# DLS-5000R / CHT-15R inside pics



## mike c (Apr 25, 2006)

my newer 5000R was intermittently working ... so I had my dealer replace it with a new one. but on the way here, they dinged the new one at the rear left portion. I hate imperfection but pitied the guy who dinged it, I said to just transfer the new amp to my older-newer 5000R.

anyway, here are pic of the insides


----------



## warpdrive (May 6, 2007)

I was hoping to see the driver up close (always interested in seeing drivers for some reason), but thanks anyway!


----------



## mike c (Apr 25, 2006)

you mean the driver outside the box? it's not that "fancy" looking.
i do have some front views of the driver:

























page 3 of this brochure has a pic of the driver
http://www.velodyne.com/products/brochures/DLS-R low res_broch.pdf


----------



## warpdrive (May 6, 2007)

no, I meant the driver taken out of the box.
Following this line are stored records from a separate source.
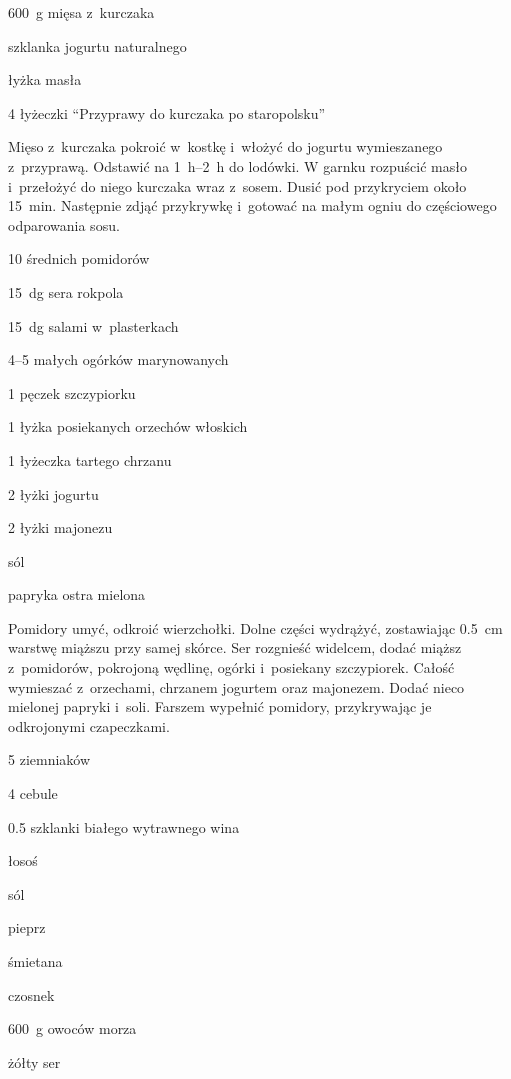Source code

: \documentclass[../kucharek.tex]{subfiles}
\begin{document}

\begin{Ingred}
    \item \qty{600}{\gram} mięsa z~kurczaka
    \item szklanka jogurtu naturalnego
    \item łyżka masła
    \item \num{4} łyżeczki \enquote{Przyprawy do kurczaka po staropolsku}
\end{Ingred}

Mięso z~kurczaka pokroić w~kostkę i~włożyć do jogurtu wymieszanego z~przyprawą.
Odstawić na \qtyrange{1}{2}{\hour} do lodówki. W garnku rozpuścić masło
i~przełożyć do niego kurczaka wraz z~sosem. Dusić pod przykryciem około
\qty{15}{\minute}. Następnie zdjąć przykrywkę i~gotować na małym ogniu do
częściowego odparowania sosu.


\begin{Ingred}
    \item \num{10} średnich pomidorów
    \item \qty{15}{\deca\gram} sera rokpola
    \item \qty{15}{\deca\gram} salami w~plasterkach
    \item \numrange{4}{5} małych ogórków marynowanych
    \item \num{1} pęczek szczypiorku
    \item \num{1} łyżka posiekanych orzechów włoskich
    \item \num{1} łyżeczka tartego chrzanu
    \item \num{2} łyżki jogurtu
    \item \num{2} łyżki majonezu
    \item sól
    \item papryka ostra mielona
\end{Ingred}

Pomidory umyć, odkroić wierzchołki. Dolne części wydrążyć, zostawiając
\qty{.5}{\centi\metre} warstwę miąższu przy samej skórce. Ser rozgnieść
widelcem, dodać miąższ z~pomidorów, pokrojoną wędlinę, ogórki i~posiekany
szczypiorek. Całość wymieszać z~orzechami, chrzanem jogurtem oraz majonezem.
Dodać nieco mielonej papryki i~soli. Farszem wypełnić pomidory, przykrywając je
odkrojonymi czapeczkami.


\begin{Ingred}
    \item \num{5} ziemniaków
    \item \num{4} cebule
    \item \num{.5} szklanki białego wytrawnego wina
    \item łosoś
    \item sól
    \item pieprz
    \item śmietana
    \item czosnek
    \item \qty{600}{\gram} owoców morza
    \item żółty ser
\end{Ingred}
\end{document}

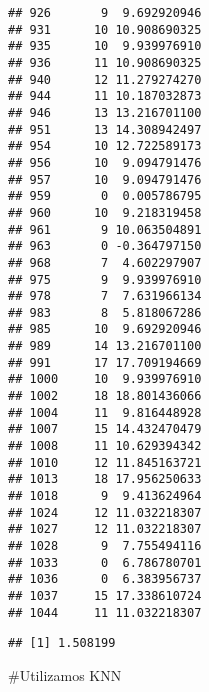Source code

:\documentclass[
]{article}
\newenvironment{Shaded}{\begin{snugshade}}{\end{snugshade}}
\newcommand{\DataTypeTok}[1]{\textcolor[rgb]{0.13,0.29,0.53}{#1}}
\newcommand{\DecValTok}[1]{\textcolor[rgb]{0.00,0.00,0.81}{#1}}
\newcommand{\FloatTok}[1]{\textcolor[rgb]{0.00,0.00,0.81}{#1}}
\newcommand{\KeywordTok}[1]{\textcolor[rgb]{0.13,0.29,0.53}{\textbf{#1}}}
\newcommand{\NormalTok}[1]{#1}
\newcommand{\OperatorTok}[1]{\textcolor[rgb]{0.81,0.36,0.00}{\textbf{#1}}}
\newcommand{\OtherTok}[1]{\textcolor[rgb]{0.56,0.35,0.01}{#1}}
\newcommand{\StringTok}[1]{\textcolor[rgb]{0.31,0.60,0.02}{#1}}
\begin{document}
\begin{verbatim}
## 926       9  9.692920946
## 931      10 10.908690325
## 935      10  9.939976910
## 936      11 10.908690325
## 940      12 11.279274270
## 944      11 10.187032873
## 946      13 13.216701100
## 951      13 14.308942497
## 954      10 12.722589173
## 956      10  9.094791476
## 957      10  9.094791476
## 959       0  0.005786795
## 960      10  9.218319458
## 961       9 10.063504891
## 963       0 -0.364797150
## 968       7  4.602297907
## 975       9  9.939976910
## 978       7  7.631966134
## 983       8  5.818067286
## 985      10  9.692920946
## 989      14 13.216701100
## 991      17 17.709194669
## 1000     10  9.939976910
## 1002     18 18.801436066
## 1004     11  9.816448928
## 1007     15 14.432470479
## 1008     11 10.629394342
## 1010     12 11.845163721
## 1013     18 17.956250633
## 1018      9  9.413624964
## 1024     12 11.032218307
## 1027     12 11.032218307
## 1028      9  7.755494116
## 1033      0  6.786780701
## 1036      0  6.383956737
## 1037     15 17.338610724
## 1044     11 11.032218307
\end{verbatim}

\begin{Shaded}
\end{Shaded}

\begin{verbatim}
## [1] 1.508199
\end{verbatim}

\#Utilizamos KNN

\begin{Shaded}
\end{Shaded}
\end{document}

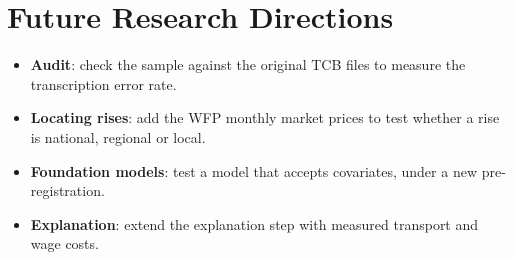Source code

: \documentclass[12pt]{report}
\begin{document}
\section{Future Research Directions}
\begin{itemize}
    \item \textbf{Audit}: check the sample against the original TCB files to measure the transcription error rate.
    \item \textbf{Locating rises}: add the WFP monthly market prices to test whether a rise is national, regional or local.
    \item \textbf{Foundation models}: test a model that accepts covariates, under a new pre-registration.
    \item \textbf{Explanation}: extend the explanation step with measured transport and wage costs.
\end{itemize}

\begingroup
\let\clearpage\relax
\renewcommand{\bibname}{References}
\printbibliography
\endgroup
\end{document}
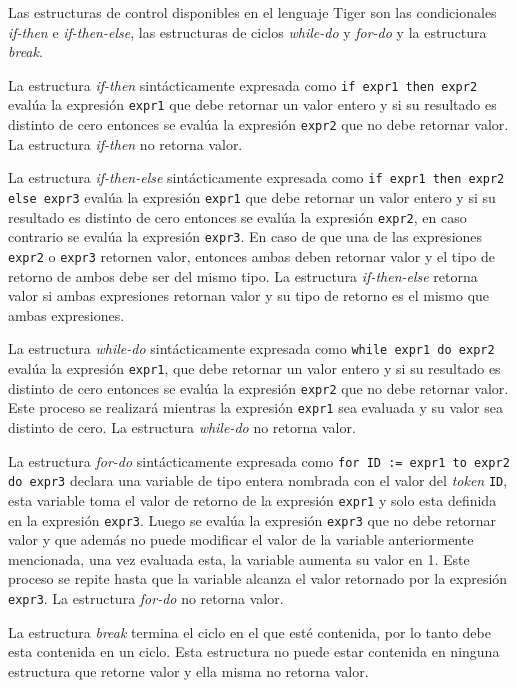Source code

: \documentclass{article}
\begin{document}
Las estructuras de control disponibles en el lenguaje Tiger son las
condicionales \emph{if-then} e \emph{if-then-else}, las estructuras de ciclos
\emph{while-do} y \emph{for-do} y la estructura \emph{break}.

La estructura \emph{if-then} sintácticamente expresada como
\verb|if expr1 then expr2| evalúa la expresión \verb|expr1| que debe retornar
un valor entero y si su resultado es distinto de cero entonces se evalúa la
expresión \verb|expr2| que no debe retornar valor. La estructura \emph{if-then}
no retorna valor.

La estructura \emph{if-then-else} sintácticamente expresada como
\verb|if expr1 then expr2 else expr3| evalúa la expresión \verb|expr1| que debe
retornar un valor entero y si su resultado es distinto de cero entonces se
evalúa la expresión \verb|expr2|, en caso contrario se evalúa la expresión
\verb|expr3|. En caso de que una de las expresiones \verb|expr2| o \verb|expr3|
retornen valor, entonces ambas deben retornar valor y el tipo de retorno de
ambos debe ser del mismo tipo. La estructura \emph{if-then-else} retorna valor
si ambas expresiones retornan valor y su tipo de retorno es el mismo que ambas
expresiones.

La estructura \emph{while-do} sintácticamente expresada como
\verb|while expr1 do expr2| evalúa la expresión \verb|expr1|, que debe retornar
un valor entero y si su resultado es distinto de cero entonces se evalúa la
expresión \verb|expr2| que no debe retornar valor. Este proceso se realizará
mientras la expresión \verb|expr1| sea evaluada y su valor sea distinto de cero.
La estructura \emph{while-do} no retorna valor.

La estructura \emph{for-do} sintácticamente expresada como
\verb|for ID := expr1 to expr2 do expr3| declara una variable de tipo entera
nombrada con el valor del \emph{token} \verb|ID|, esta variable toma el valor
de retorno de la expresión \verb|expr1| y solo esta definida en la expresión
\verb|expr3|. Luego se evalúa la expresión \verb|expr3| que no debe retornar
valor y que además no puede modificar el valor de la variable anteriormente
mencionada, una vez evaluada esta, la variable aumenta su valor en 1. Este
proceso se repite hasta que la variable alcanza el valor retornado por la
expresión \verb|expr3|. La estructura \emph{for-do} no retorna valor.

La estructura \emph{break} termina el ciclo en el que esté contenida, por lo
tanto debe esta contenida en un ciclo. Esta estructura no puede estar contenida
en ninguna estructura que retorne valor y ella misma no retorna valor.
\end{document}
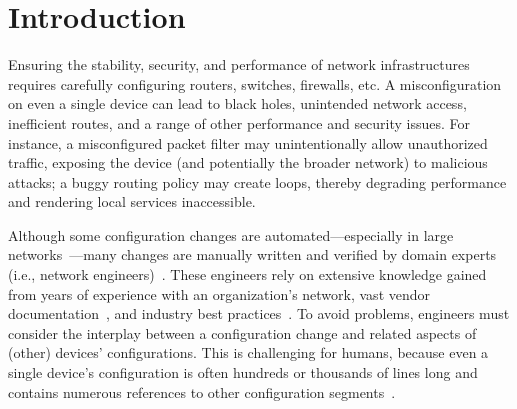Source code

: 
\section{Introduction}
\label{sec:intro}

Ensuring the stability, security, and performance of network infrastructures %
requires carefully configuring routers, switches, firewalls, etc. A misconfiguration on even a single device can lead to black holes, unintended network access, inefficient routes, and a range of other performance and security issues. For instance, a misconfigured packet filter may unintentionally allow unauthorized traffic, exposing the device (and potentially the broader network) to malicious attacks; a buggy routing policy may create loops, thereby degrading performance and rendering local services inaccessible.

Although some configuration changes are automated---especially in large networks~\cite{tian2019jinjing, ramanathan2023aura, mahimkar2022aurora, rasche2023esnet}---many changes are manually written and verified by domain experts (i.e., network engineers)~\cite{abhashkumar2020aed}. These engineers rely on extensive 
knowledge gained from years of experience with an organization's network, vast vendor documentation~\cite{ciscosupport, junosdocumentation}, and industry best practices~\cite{manrs}. To avoid problems, engineers must consider the interplay between a configuration change and related aspects of (other) devices' configurations.
This is challenging for humans, because even a single device's configuration is often hundreds or thousands of lines long and contains numerous references to other configuration segments~\cite{benson2009complexitymetrics}.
I like to see innards....thanks anyway.


----------



## mazersteven (Apr 5, 2007)

Thanks for posting. Yes it would be cool to have seen the driver out. I guess thats what audio nerd like us like to see. :nerd:


----------



## mike c (Apr 25, 2006)

wardprive, the brochure I linked has a pic of the driver. and like I said, they're really not that fancy looking.

mazersteven, maybe one day when I feel like they're disposables, I'll open open them up just for fun :nerd:


----------